Monster is one of the larger job boards on the web, with thousands of active listings spread across industries and regions. Each public posting carries the kind of structured signal that powers labor-market research, recruiter competitive analysis, and custom job-search tools: a job title, the hiring company, a location, a posted date, and a link to the full posting. The catch is that Monster builds its search results in the browser with JavaScript and lazy-loads more cards as you scroll, so a plain HTTP request hands you a near-empty shell instead of the listings you came for.
This guide shows you how to scrape Monster jobs with Python the reliable way. You build a small, runnable scraper that fetches a rendered search page through the Crawling API, parses each job card with BeautifulSoup, and prints clean structured output. We keep the whole walkthrough scoped to public job-listing data, and the legality section near the end is not boilerplate, so read it before you point this at any real volume.
What you will build
A Python script that takes a public Monster search URL, retrieves the rendered HTML through the Crawling API, and extracts a structured record for every posting on the page. We will use a developer-jobs search as the running example and pull these fields per posting:
- Job title the role being advertised, for example "Java Developer".
- Company the employer behind the listing.
- Location where the job is based, like "New York, NY".
- Posted date how recently the listing went up, when Monster exposes it.
- Job URL the link to the full posting, so you can follow up per role.
Why a plain fetch fails on Monster
If you request a Monster search URL with a bare HTTP client, you get a response with status 200 and almost none of the listing data in the body. Two things work against you. First, Monster renders its job cards in the browser with JavaScript, so the initial HTML is a shell that only fills in after the page's scripts run. Second, the results page uses scroll-based pagination: more cards load as a real user scrolls down, so even a rendered snapshot taken too early captures only the first handful of jobs.
So a working Monster scraper needs three things in one request: a browser that actually renders the page, an IP the platform reads as a real visitor, and a way to drive the scroll so the lazy-loaded cards appear. You can assemble that yourself with a headless browser, a scroll script, and a pool of rotating residential proxies, but stitching those together and keeping them healthy is most of the work. The Crawling API folds all three into a single call: you send it the URL with a JavaScript token, it renders and scrolls the page behind a trusted IP, and it returns finished HTML for you to parse.

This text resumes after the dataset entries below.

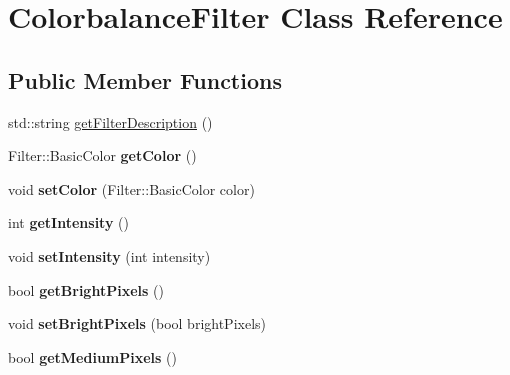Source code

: \hypertarget{classFilter_1_1ColorbalanceFilter}{}\section{Colorbalance\+Filter Class Reference}
\label{classFilter_1_1ColorbalanceFilter}
\subsection*{Public Member Functions}
\begin{DoxyCompactItemize}
\item 
std\+::string \hyperlink{classFilter_1_1ColorbalanceFilter_a2b3f7d8fcd3d774b4a2fde5914a9729f}{get\+Filter\+Description} ()
\item 
\hypertarget{classFilter_1_1ColorbalanceFilter_a887af3672c130cfa50175017b21d2fa7}{}Filter\+::\+Basic\+Color {\bfseries get\+Color} ()\label{classFilter_1_1ColorbalanceFilter_a887af3672c130cfa50175017b21d2fa7}

\item 
\hypertarget{classFilter_1_1ColorbalanceFilter_a50545a889a67d50a4e460815f518318a}{}void {\bfseries set\+Color} (Filter\+::\+Basic\+Color color)\label{classFilter_1_1ColorbalanceFilter_a50545a889a67d50a4e460815f518318a}

\item 
\hypertarget{classFilter_1_1ColorbalanceFilter_a708995fb1b6acb31ee0dfb0f4881e5b5}{}int {\bfseries get\+Intensity} ()\label{classFilter_1_1ColorbalanceFilter_a708995fb1b6acb31ee0dfb0f4881e5b5}

\item 
\hypertarget{classFilter_1_1ColorbalanceFilter_ac8255ffbc46bb61acaa8fd23d0d260eb}{}void {\bfseries set\+Intensity} (int intensity)\label{classFilter_1_1ColorbalanceFilter_ac8255ffbc46bb61acaa8fd23d0d260eb}

\item 
\hypertarget{classFilter_1_1ColorbalanceFilter_a1be0d343ed58d5d5bf7b816da375f190}{}bool {\bfseries get\+Bright\+Pixels} ()\label{classFilter_1_1ColorbalanceFilter_a1be0d343ed58d5d5bf7b816da375f190}

\item 
\hypertarget{classFilter_1_1ColorbalanceFilter_af0f286aa4c54fb1fd5813d02799da1cb}{}void {\bfseries set\+Bright\+Pixels} (bool bright\+Pixels)\label{classFilter_1_1ColorbalanceFilter_af0f286aa4c54fb1fd5813d02799da1cb}

\item 
\hypertarget{classFilter_1_1ColorbalanceFilter_a71d3e0e416aa251b66678a14b4bfa1a1}{}bool {\bfseries get\+Medium\+Pixels} ()\label{classFilter_1_1ColorbalanceFilter_a71d3e0e416aa251b66678a14b4bfa1a1}


\end{DoxyCompactItemize}
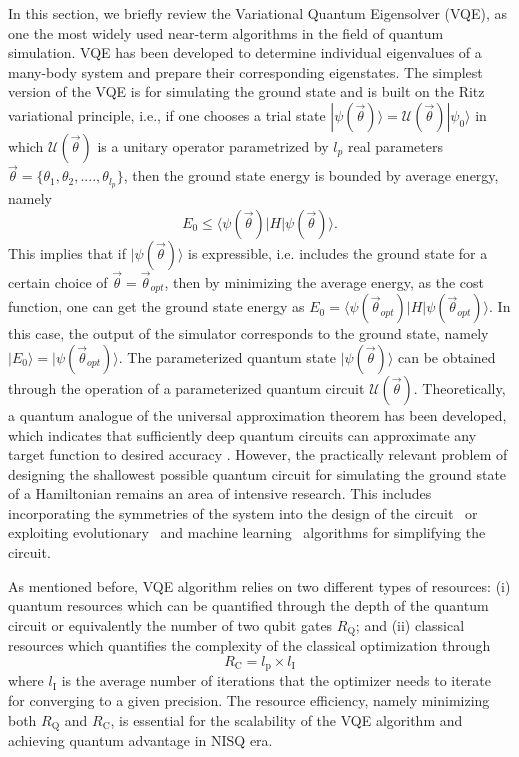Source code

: \documentclass[aps, pra, reprint, superscriptaddress]{revtex4-1}
\begin{document}
In this section, we briefly review the Variational Quantum Eigensolver (VQE), as one the most widely used near-term algorithms in the field of quantum simulation. VQE has been developed to determine individual eigenvalues of a many-body system and prepare their corresponding eigenstates.  The simplest version of the VQE is for simulating the ground state and is built on the Ritz variational principle, i.e., if one chooses a trial state $|\psi (\vec{\theta})\rangle {=} \mathcal{U}(\vec{\theta}) |\psi_0\rangle$ in which $\mathcal{U}(\vec{\theta})$ is a unitary operator parametrized by $l_p$ real parameters $\vec{\theta} {=} \lbrace \theta_1, \theta_2, ...., \theta_{l_p} \rbrace $, then the ground state energy is bounded by average energy, namely  
\begin{equation}
    E_0 \leq \langle \psi (\vec{\theta})|H|\psi (\vec{\theta})\rangle.
\end{equation}
This implies that if $|\psi (\vec{\theta})\rangle$ is expressible, i.e. includes the ground state for a certain choice of  $\vec{\theta}{=}\vec{\theta}_{opt}$, then by minimizing the average energy, as the cost function, one can get the ground state energy as $E_0{=}\langle \psi (\vec{\theta}_{opt})|H|\psi (\vec{\theta}_{opt})\rangle$. In this case, the output of the simulator corresponds to the ground state, namely $|E_0\rangle{=}|\psi (\vec{\theta}_{opt})\rangle$. The parameterized quantum state $|\psi (\vec{\theta})\rangle$ can be obtained through the operation of a parameterized quantum circuit $\mathcal{U}(\vec{\theta})$. Theoretically, a quantum analogue of the universal approximation theorem has been developed, which indicates that sufficiently deep quantum circuits can approximate any target function to desired accuracy \cite{wu2021expressivity}. However, the practically relevant problem of designing the shallowest possible quantum circuit for simulating the ground state of a Hamiltonian remains an area of intensive research. This includes incorporating the symmetries of the system into the design of the circuit~\cite{gard2020efficient, meyer2023exploiting,Lyu2023symmetry} or exploiting evolutionary~\cite{chivilikhin2020mog,huang2022robust} and machine learning~\cite{ostaszewski2021reinforcement,NEURIPS2021_97244127,PRXQuantum.2.010324} algorithms for simplifying the circuit. 

As mentioned before, VQE algorithm relies on two different types of resources: (i) quantum resources which can be quantified through the depth of the quantum circuit or equivalently the number of two qubit gates $R_\text{Q}$; and (ii) classical resources which quantifies the complexity of the classical optimization through
\begin{equation}
    R_\text{C}=l_\text{p}\times  l_\text{I}
\end{equation}
where $l_\text{I}$ is the average number of iterations that the optimizer needs to iterate for converging to a given precision. The resource efficiency, namely minimizing both $R_{\text{Q}}$ and $R_\text{C}$, is essential for the scalability of the VQE algorithm and achieving quantum advantage in NISQ era. 
\end{document}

Crawlbase offers two token types. The normal token fetches static HTML; the JavaScript (JS) token renders the page in a real browser first. Monster is client-side rendered, so you need the JS token here. Using the normal token returns the same empty shell a plain fetch would, and there is nothing to parse out of it.
Prerequisites
You need a few things in place before writing any code. None of them take long.
Basic Python. You should be comfortable writing and running a Python script and installing packages with pip. If you are new to parsing HTML, our primer on how to use BeautifulSoup in Python covers the selector basics this tutorial leans on.
Python 3.8 or later. Confirm your version with python --version. If you do not have it, install it from python.org or through a distribution like Anaconda.
A Crawlbase account and JS token. Sign up, open your dashboard, and copy your JavaScript (JS) token from the account docs page. Treat the token like a password: it authenticates your requests, so keep it out of version control. The free tier includes enough requests to follow this guide end to end.
Set up the project
Create a virtual environment so project dependencies stay isolated, then install the two libraries the scraper needs.
python --version python -m venv monster_env source monster_env/bin/activate pip install crawlbase beautifulsoup4
On Windows, activate the environment with monster_env\Scripts\activate instead of the source line. Two dependencies do the work: crawlbase is the official client for the Crawling API, and beautifulsoup4 parses the returned HTML so you can pull out individual fields by CSS selector.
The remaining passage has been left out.